I served this with shredded kale. It is good with any green vegetable, or with a green salad.
This year I grew Japanese kale, it seems to really enjoy our local growing conditions. The leaves are quite tender, and very good in a stir fry. The flavour of sesame seeds goes very well. The basic ingredients of the sesame sauce are sesame, soy sauce and a pinch of sugar. I have also added mange tout to the kale with great results. You can use sweet cooking sake instead of the sugar, if you have it.
The Japan Centre is an excellent place to find good quality ingredients and recipes. I haven’t quite sussed how to put a Japanese menu together, this is meant as a side-dish. I served it with ginger noodles. The Japan centre suggests serving with plain rice, or as a side-dish, or as part of a Bento lunch.

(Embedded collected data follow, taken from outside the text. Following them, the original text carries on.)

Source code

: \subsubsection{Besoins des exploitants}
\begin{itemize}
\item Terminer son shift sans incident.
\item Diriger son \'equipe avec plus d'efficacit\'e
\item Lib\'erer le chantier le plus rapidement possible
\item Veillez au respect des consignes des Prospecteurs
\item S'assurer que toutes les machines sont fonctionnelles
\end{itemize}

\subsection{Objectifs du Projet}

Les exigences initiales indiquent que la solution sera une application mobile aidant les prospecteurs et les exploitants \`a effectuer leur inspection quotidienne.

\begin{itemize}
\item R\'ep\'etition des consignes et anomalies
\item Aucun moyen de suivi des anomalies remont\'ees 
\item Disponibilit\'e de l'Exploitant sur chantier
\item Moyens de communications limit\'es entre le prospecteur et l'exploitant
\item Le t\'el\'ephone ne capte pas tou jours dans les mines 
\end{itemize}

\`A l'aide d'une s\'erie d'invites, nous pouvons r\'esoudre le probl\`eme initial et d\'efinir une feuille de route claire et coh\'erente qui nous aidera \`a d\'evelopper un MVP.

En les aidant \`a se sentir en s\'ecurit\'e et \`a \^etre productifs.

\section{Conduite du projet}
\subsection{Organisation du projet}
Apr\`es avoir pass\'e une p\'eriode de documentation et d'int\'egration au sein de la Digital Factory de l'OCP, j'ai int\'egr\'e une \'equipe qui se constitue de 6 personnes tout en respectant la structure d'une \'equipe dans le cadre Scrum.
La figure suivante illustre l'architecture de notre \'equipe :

- 200g kale, sliced across the leaves, discarding any tough stems
- 2 tbsp sesame seeds, toasted and ground in a pestle and mortar
- 1 tbsp soy sauce
- 2 tbsp cooking sake or 2 tsp brown sugar and 1/2 tsp water
- Mix the toasted ground sesame seeds with the soy sauce and sake
- Put about 1cm water in a large pan with the kale, bring to the boil and simmer for around 5 minutes, stirring the kale to make sure it all cooks.
- Once the kale is cooked, drain, and mix with the sesame sauce.
The trick with this dish is to stew the peppers and potatoes slowly in olive oil. We had this with grilled pork chops.
- 250ml good olive oil
- 3 onions, sliced
- 5 cloves of garlic, sliced
- 3 green peppers, roughly chopped
- 1kg firm potatoes, peeled, halved lengthways and then sliced
- salt and pepper
- a pinch of fennel seeds, optional.
- 4 bay leaves, optional
- In a large pan or casserole dish, heat the oil over a lowish heat.
- Start cooking the potatoes in the oil, and when they start to cook and soften a bit, add the onions, peppers, garlic, fennel seeds, bay leaves, grated black pepper and a good pinch of salt. Simmer for around 15 minutes.
- Drain off the oil using a sieve, set the oil aside for further use.
- Serve with pork or lamb chops.
There are so many fresh vegetables in the garden it is hard to keep up. Tonight I made a light stir-fry of home grown vegetables. It is good hot or cold.
- 1 small cabbage, cored, quartered, and sliced into ribbons around 1.5 cm wide.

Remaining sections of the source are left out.